Charge accumulation — Insulator materials have scientific and technological importance in diverse areas such as thermo-isolating coatings for spacecraft, optoelectronics solar panels, and applications of polymers, etc. During the bombardment of insulator materials with energetic particles, i.e., during ion implantation or ion beam analysis, the samples are often emitting light and are sparking.
Analysing insulator samples, due to charge accumulation on the beam spot a potential difference DU will be formed between the sample surface and the ground (e.g., sample holder), which is able to decelerate the incoming beam particles before they reach the sample and to accelerate the reaction products when they leave the sample surface. These deceleration and acceleration processes will modify the energy spectrum of the reaction products. In addition, due to the sparking, the potential difference DU is not stable during the experiments. The fluctuation dU will introduce new energy spread contributions to the conventional ones.

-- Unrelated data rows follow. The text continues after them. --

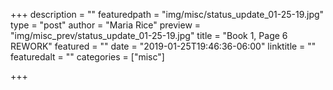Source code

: +++
description = ""
featuredpath = "img/misc/status_update_01-25-19.jpg"
type = "post"
author = "Maria Rice"
preview = "img/misc_prev/status_update_01-25-19.jpg"
title = "Book 1, Page 6 REWORK"
featured = ""
date = "2019-01-25T19:46:36-06:00"
linktitle = ""
featuredalt = ""
categories = ["misc"]

+++

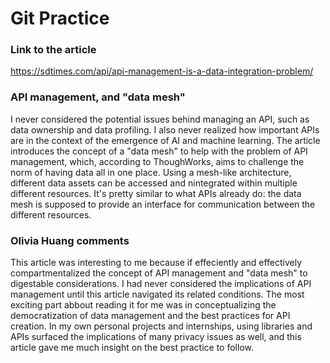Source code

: # Git Practice

### Link to the article
https://sdtimes.com/api/api-management-is-a-data-integration-problem/

### API management, and "data mesh"
I never considered the potential issues behind managing an API, such as data ownership and data profiling.
I also never realized how important APIs are in the context of the emergence of AI and machine learning.
The article introduces the concept of a "data mesh" to help with the problem of API management, which,
according to ThoughWorks, aims to challenge the norm of having data all in one place. Using a mesh-like
architecture, different data assets can be accessed and nintegrated within multiple different resources.
It's pretty similar to what APIs already do: the data mesh is supposed to provide an interface for
communication between the different resources.


### Olivia Huang comments

This article was interesting to me because if effeciently and effectively compartmentalized the concept of API management and "data mesh" to digestable considerations. I had never considered the implications of API management until this article navigated its related conditions. The most exciting part abbout reading it for me was in conceptualizing the democratization of data management and the best practices for API creation. In my own personal projects and internships, using libraries and APIs surfaced the implications of many privacy issues as well, and this article gave me much insight on the best practice to follow. 
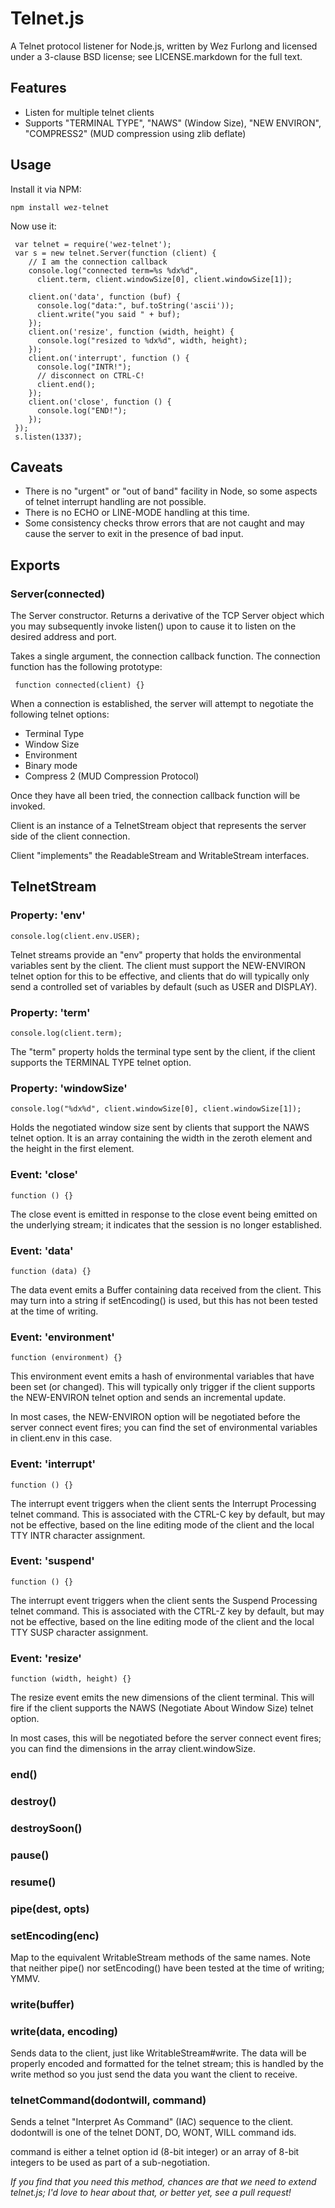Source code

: # Telnet.js

A Telnet protocol listener for Node.js, written by Wez Furlong and
licensed under a 3-clause BSD license; see LICENSE.markdown for the full
text.

## Features

 * Listen for multiple telnet clients
 * Supports "TERMINAL TYPE", "NAWS" (Window Size), "NEW ENVIRON",
   "COMPRESS2" (MUD compression using zlib deflate)

## Usage

Install it via NPM:

    npm install wez-telnet

Now use it:

     var telnet = require('wez-telnet');
     var s = new telnet.Server(function (client) {
        // I am the connection callback
        console.log("connected term=%s %dx%d",
          client.term, client.windowSize[0], client.windowSize[1]);

        client.on('data', function (buf) {
          console.log("data:", buf.toString('ascii'));
          client.write("you said " + buf);
        });
        client.on('resize', function (width, height) {
          console.log("resized to %dx%d", width, height);
        });
        client.on('interrupt', function () {
          console.log("INTR!");
          // disconnect on CTRL-C!
          client.end();
        });
        client.on('close', function () {
          console.log("END!");
        });
     });
     s.listen(1337);

## Caveats

 * There is no "urgent" or "out of band" facility in Node, so some
   aspects of telnet interrupt handling are not possible.
 * There is no ECHO or LINE-MODE handling at this time.
 * Some consistency checks throw errors that are not caught and may
   cause the server to exit in the presence of bad input.

## Exports

### Server(connected)

The Server constructor.  Returns a derivative of the TCP Server object
which you may subsequently invoke listen() upon to cause it to listen on
the desired address and port.

Takes a single argument, the connection callback function.  The
connection function has the following prototype:

     function connected(client) {}

When a connection is established, the server will attempt to negotiate
the following telnet options:

 * Terminal Type
 * Window Size
 * Environment
 * Binary mode
 * Compress 2 (MUD Compression Protocol)

Once they have all been tried, the connection callback function will be
invoked.

Client is an instance of a TelnetStream object that represents the
server side of the client connection.

Client "implements" the ReadableStream and WritableStream interfaces.

## TelnetStream

### Property: 'env'

    console.log(client.env.USER);

Telnet streams provide an "env" property that holds the environmental
variables sent by the client.  The client must support the NEW-ENVIRON
telnet option for this to be effective, and clients that do will
typically only send a controlled set of variables by default (such as
USER and DISPLAY).

### Property: 'term'

    console.log(client.term);

The "term" property holds the terminal type sent by the client, if the
client supports the TERMINAL TYPE telnet option.

### Property: 'windowSize'

    console.log("%dx%d", client.windowSize[0], client.windowSize[1]);

Holds the negotiated window size sent by clients that support the NAWS
telnet option.  It is an array containing the width in the zeroth
element and the height in the first element.

### Event: 'close'

    function () {}

The close event is emitted in response to the close event being emitted
on the underlying stream; it indicates that the session is no longer
established.

### Event: 'data'

    function (data) {}

The data event emits a Buffer containing data received from the client.
This may turn into a string if setEncoding() is used, but this has not
been tested at the time of writing.

### Event: 'environment'

    function (environment) {}

This environment event emits a hash of environmental variables that have
been set (or changed).  This will typically only trigger if the client
supports the NEW-ENVIRON telnet option and sends an incremental update.

In most cases, the NEW-ENVIRON option will be negotiated before the
server connect event fires; you can find the set of environmental
variables in client.env in this case.

### Event: 'interrupt'

    function () {}

The interrupt event triggers when the client sents the Interrupt
Processing telnet command.  This is associated with the CTRL-C key by
default, but may not be effective, based on the line editing mode of the
client and the local TTY INTR character assignment.

### Event: 'suspend'

    function () {}

The interrupt event triggers when the client sents the Suspend
Processing telnet command.  This is associated with the CTRL-Z key by
default, but may not be effective, based on the line editing mode of the
client and the local TTY SUSP character assignment.

### Event: 'resize'

    function (width, height) {}

The resize event emits the new dimensions of the client terminal.  This
will fire if the client supports the NAWS (Negotiate About Window Size)
telnet option.

In most cases, this will be negotiated before the server connect event
fires; you can find the dimensions in the array client.windowSize.

### end()
### destroy()
### destroySoon()
### pause()
### resume()
### pipe(dest, opts)
### setEncoding(enc)

Map to the equivalent WritableStream methods of the same names.
Note that neither pipe() nor setEncoding() have been tested at the time
of writing; YMMV.

### write(buffer)
### write(data, encoding)

Sends data to the client, just like WritableStream#write.
The data will be properly encoded and formatted for the telnet stream;
this is handled by the write method so you just send the data you want
the client to receive.

### telnetCommand(dodontwill, command)

Sends a telnet "Interpret As Command" (IAC) sequence to the client.
dodontwill is one of the telnet DONT, DO, WONT, WILL command ids.

command is either a telnet option id (8-bit integer) or an array of
8-bit integers to be used as part of a sub-negotiation.

*If you find that you need this method, chances are that we need to
extend telnet.js; I'd love to hear about that, or better yet, see a pull
request!*


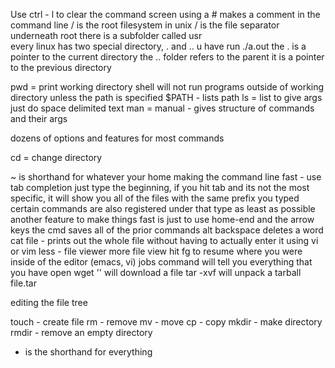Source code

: Use ctrl - l to clear the command screen 
using a # makes a comment in the command line 
/ is the root filesystem in unix 
/ is the file separator
underneath root there is a subfolder called usr  
every linux has two special directory, . and .. 
u have run ./a.out 
the . is a pointer to the current directory
the .. folder refers to the parent
it is a pointer to the previous directory 

pwd = print working directory
shell will not run programs outside of working directory unless the path is specified 
$PATH - lists path
ls = list 
to give args just do space delimited text 
man = manual - gives structure of commands and their args 

dozens of options and features for most commands 

cd = change directory 

~ is shorthand for whatever your home 
making the command line fast - use tab completion
just type the beginning, if you hit tab and its not the most specific, it will show you all of the files with the same prefix you typed
certain commands are also registered under that 
type as least as possible 
another feature to make things fast is just to use home-end and the arrow keys 
the cmd saves all of the prior commands 
alt backspace deletes a word 
cat file - prints out the whole file without having to actually enter it using vi or vim
less - file viewer
more file view
hit fg to resume where you were inside of the editor (emacs, vi)
jobs command will tell you everything that you have open
wget '<url>' will  download a file
tar -xvf will unpack a tarball 
file.tar  


editing the file tree 

touch - create file 
rm - remove
mv - move
cp - copy
mkdir  - make directory
rmdir - remove an empty directory 
* is the shorthand for everything 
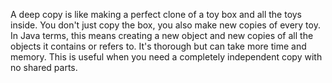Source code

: A deep copy is like making a perfect clone of a toy box and all the toys inside. You don't just copy the box, you also make new copies of every toy. In Java terms, this means creating a new object and new copies of all the objects it contains or refers to. It's thorough but can take more time and memory. This is useful when you need a completely independent copy with no shared parts.
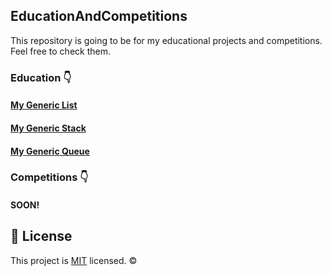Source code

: ## EducationAndCompetitions
This repository is going to be for my educational projects and competitions.
Feel free to check them. 

### Education 👇
#### [My Generic List](https://github.com/Marti2509/EducationAndCompetitions/tree/main/Education/School/MyGenericList)
#### [My Generic Stack](https://github.com/Marti2509/EducationAndCompetitions/tree/main/Education/School/MyGenericStack)
#### [My Generic Queue](https://github.com/Marti2509/EducationAndCompetitions/tree/main/Education/School/MyGenericQueue)

### Competitions 👇
#### SOON!

## 📝 License
This project is [MIT](https://github.com/Marti2509/EducationAndCompetitions/blob/main/LICENSE) licensed. ©
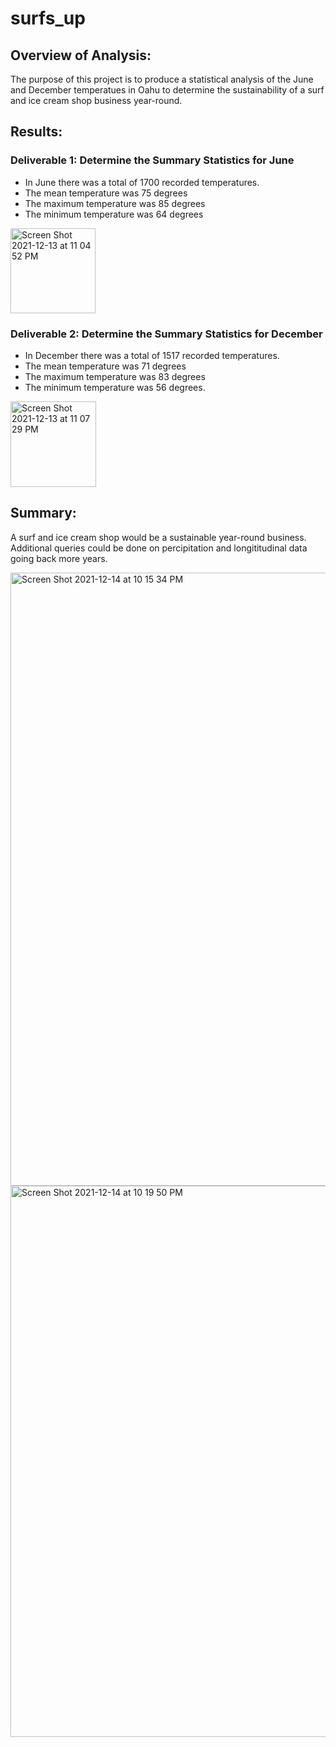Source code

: # surfs_up

## Overview of Analysis:

The purpose of this project is to produce a statistical analysis of the June and December temperatues in Oahu to determine the sustainability of a surf and ice cream shop business year-round.

## Results:

### Deliverable 1: Determine the Summary Statistics for June

* In June there was a total of 1700 recorded temperatures.
* The mean temperature was 75 degrees
* The maximum temperature was 85 degrees
* The minimum temperature was 64 degrees

<img width="136" alt="Screen Shot 2021-12-13 at 11 04 52 PM" src="https://user-images.githubusercontent.com/91925639/145931228-38bd2d6e-c39d-4fd0-863e-acd8c2fe9ec2.png">

### Deliverable 2: Determine the Summary Statistics for December

* In December there was a total of 1517 recorded temperatures.
* The mean temperature was 71 degrees
* The maximum temperature was 83 degrees
* The minimum temperature was 56 degrees.

<img width="137" alt="Screen Shot 2021-12-13 at 11 07 29 PM" src="https://user-images.githubusercontent.com/91925639/145931440-c3bac57b-d71c-4d1b-a496-98e8f668bfe7.png">

## Summary:

A surf and ice cream shop would be a sustainable year-round business. Additional queries could be done on percipitation and longititudinal data going back more years.

<img width="981" alt="Screen Shot 2021-12-14 at 10 15 34 PM" src="https://user-images.githubusercontent.com/91925639/146116738-49b7517e-b5d9-496b-9937-a891fff75a9d.png">

<img width="882" alt="Screen Shot 2021-12-14 at 10 19 50 PM" src="https://user-images.githubusercontent.com/91925639/146117099-a54cdbf3-ae59-4584-9750-188c6cad47af.png">
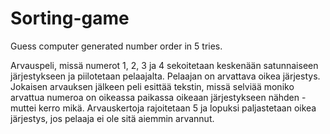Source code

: # Sorting-game
Guess computer generated number order in 5 tries.


Arvauspeli, missä numerot 1, 2, 3 ja 4 sekoitetaan keskenään satunnaiseen järjestykseen ja piilotetaan pelaajalta.
Pelaajan on arvattava oikea järjestys.
Jokaisen arvauksen jälkeen peli esittää tekstin, missä selviää moniko arvattua numeroa on oikeassa paikassa oikeaan järjestykseen nähden - muttei kerro mikä.
Arvauskertoja rajoitetaan 5 ja lopuksi paljastetaan oikea järjestys, jos pelaaja ei ole sitä aiemmin arvannut.
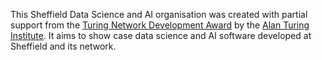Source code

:This Sheffield Data Science and AI organisation was created with partial support from the [Turing Network Development Award](https://www.turing.ac.uk/news/uk-universities-receive-first-ever-turing-network-development-awards) by the [Alan Turing Institute](https://www.turing.ac.uk/). It aims to show case data science and AI software developed at Sheffield and its network.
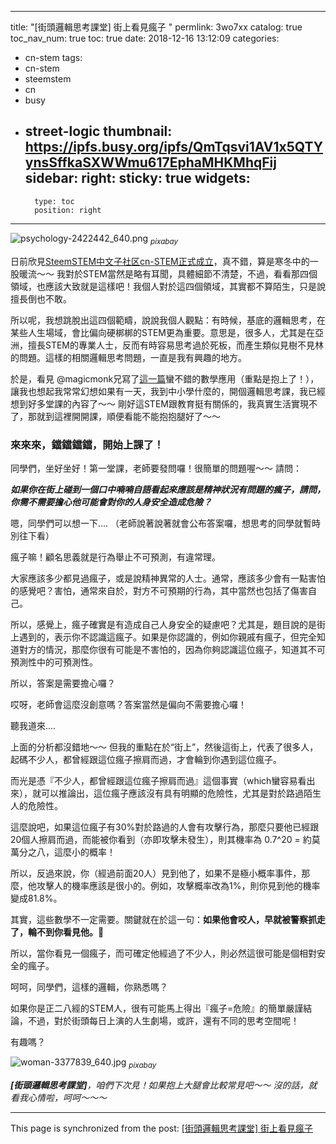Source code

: 
---
title: "[街頭邏輯思考課堂] 街上看見瘋子 "
permlink: 3wo7xx
catalog: true
toc_nav_num: true
toc: true
date: 2018-12-16 13:12:09
categories:
- cn-stem
tags:
- cn-stem
- steemstem
- cn
- busy
- street-logic
thumbnail: https://ipfs.busy.org/ipfs/QmTqsvi1AV1x5QTYynsSffkaSXWWmu617EphaMHKMhqFij
sidebar:
    right:
        sticky: true
widgets:
    -
        type: toc
        position: right
---


![psychology-2422442_640.png](https://ipfs.busy.org/ipfs/QmTqsvi1AV1x5QTYynsSffkaSXWWmu617EphaMHKMhqFij)
<sub>*pixabay*</sub>

日前欣見[SteemSTEM中文子社区cn-STEM正式成立](https://steemit.com/cn-stem/@cn-stem/steemstem-cn-stem)，真不錯，算是寒冬中的一股暖流～～ 我對於STEM當然是略有耳聞，具體細節不清楚，不過，看看那四個領域，也應該大致就是這樣吧！我個人對於這四個領域，其實都不算陌生，只是說擅長倒也不敢。

所以呢，我想跳脫出這四個範疇，說說我個人觀點：有時候，基底的邏輯思考，在某些人生場域，會比偏向硬梆梆的STEM更為重要。意思是，很多人，尤其是在亞洲，擅長STEM的專業人士，反而有時容易思考過於死板，而產生類似見樹不見林的問題。這樣的相關邏輯思考問題，一直是我有興趣的地方。

於是，看見 @magicmonk兄寫了[這一篇](https://steemit.com/cn-stem/@magicmonk/steem-sbd)蠻不錯的數學應用（重點是抱上了！），讓我也想起我常常幻想如果有一天，我到中小學什麼的，開個邏輯思考課，我已經想到好多堂課的內容了～～ 剛好這STEM跟教育挺有關係的，我真實生活實現不了，那就到這裡開開課，順便看能不能抱抱腿好了～～

### 來來來，鐺鐺鐺鐺，開始上課了！

同學們，坐好坐好！第一堂課，老師要發問囉！很簡單的問題喔～～ 請問：

***如果你在街上碰到一個口中喃喃自語看起來應該是精神狀況有問題的瘋子，請問，你需不需要擔心他可能會對你的人身安全造成危險？***

嗯，同學們可以想一下.... （老師說著說著就會公布答案囉，想思考的同學就暫時別往下看）

瘋子嘛！顧名思義就是行為舉止不可預測，有違常理。

大家應該多少都見過瘋子，或是說精神異常的人士。通常，應該多少會有一點害怕的感覺吧？害怕，通常來自於，對方不可預期的行為，其中當然也包括了傷害自己。

所以，感覺上，瘋子確實是有造成自己人身安全的疑慮吧？尤其是，題目說的是街上遇到的，表示你不認識這瘋子。如果是你認識的，例如你親戚有瘋子，但完全知道對方的情況，那麼你很有可能是不害怕的，因為你夠認識這位瘋子，知道其不可預測性中的可預測性。

所以，答案是需要擔心囉？

哎呀，老師會這麼沒創意嗎？答案當然是偏向不需要擔心囉！

聽我道來.... 

上面的分析都沒錯地～～ 但我的重點在於“街上”，然後這街上，代表了很多人，起碼不少人，都曾經跟這位瘋子擦肩而過，才會輪到你遇到這位瘋子。

而光是憑『不少人，都曾經跟這位瘋子擦肩而過』這個事實（which蠻容易看出來），就可以推論出，這位瘋子應該沒有具有明顯的危險性，尤其是對於路過陌生人的危險性。

這麼說吧，如果這位瘋子有30%對於路過的人會有攻擊行為，那麼只要他已經跟20個人擦肩而過，而能被你看到（亦即攻擊未發生），則其機率為 0.7^20 = 約莫萬分之八，這麼小的概率！

所以，反過來說，你（經過前面20人）見到他了，如果不是極小概率事件，那麼，他攻擊人的機率應該是很小的。例如，攻擊概率改為1%，則你見到他的機率變成81.8%。

其實，這些數學不一定需要。關鍵就在於這一句：**如果他會咬人，早就被警察抓走了，輪不到你看見他。**

所以，當你看見一個瘋子，而可確定他經過了不少人，則必然這很可能是個相對安全的瘋子。

呵呵，同學們，這樣的邏輯，你熟悉嗎？

如果你是正二八經的STEM人，很有可能馬上得出『瘋子=危險』的簡單嚴謹結論，不過，對於街頭每日上演的人生劇場，或許，還有不同的思考空間呢！

有趣嗎？

![woman-3377839_640.jpg](https://ipfs.busy.org/ipfs/Qmev42NdcKczvGAvfVBz1LtMWMmZTiFDRSZVVe2LSKdVC4)
<sub>*pixabay*</sub>

***[街頭邏輯思考課堂]**，咱們下次見！如果抱上大腿會比較常見吧～～ 沒的話，就看我心情啦，呵呵～～～* 


- - -

This page is synchronized from the post: [[街頭邏輯思考課堂] 街上看見瘋子 ](https://steemit.com/@deanliu/3wo7xx)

Despite all the efforts to eliminate the charge accumulation using thin cover layers, wrapping or masking the samples, applying relatively low beam currents or electron sources, sometimes the samples may be charged. Ion beam analysis spectrum evaluation code, DEPTH was extended by a module implementing a new model accounting for charging-up effects. The results are shown in Fig.1.
Figure 1. Comparison of He-BS spectra taken on 30 nm BaTiO3 layer on MgO substrate. a) Using Pt cover layer, b) with and c) without electron source. Vertical arrows represent the surface positions of Pt, Ba and Ti according to the energy calibration. Lines for various simulation by DEPTH. In Fig. a) and b) no charge accumulation is occurred. In Fig. c, the sample is charged up to DU=38 kV, dU=22.5kV. Dashed lines represent the charge state of outgoing ions (0, 1 and 2). Solid line represents DEPTH simulation, when the energy dependent charge state distribution is substituted by the two most abundant charge states.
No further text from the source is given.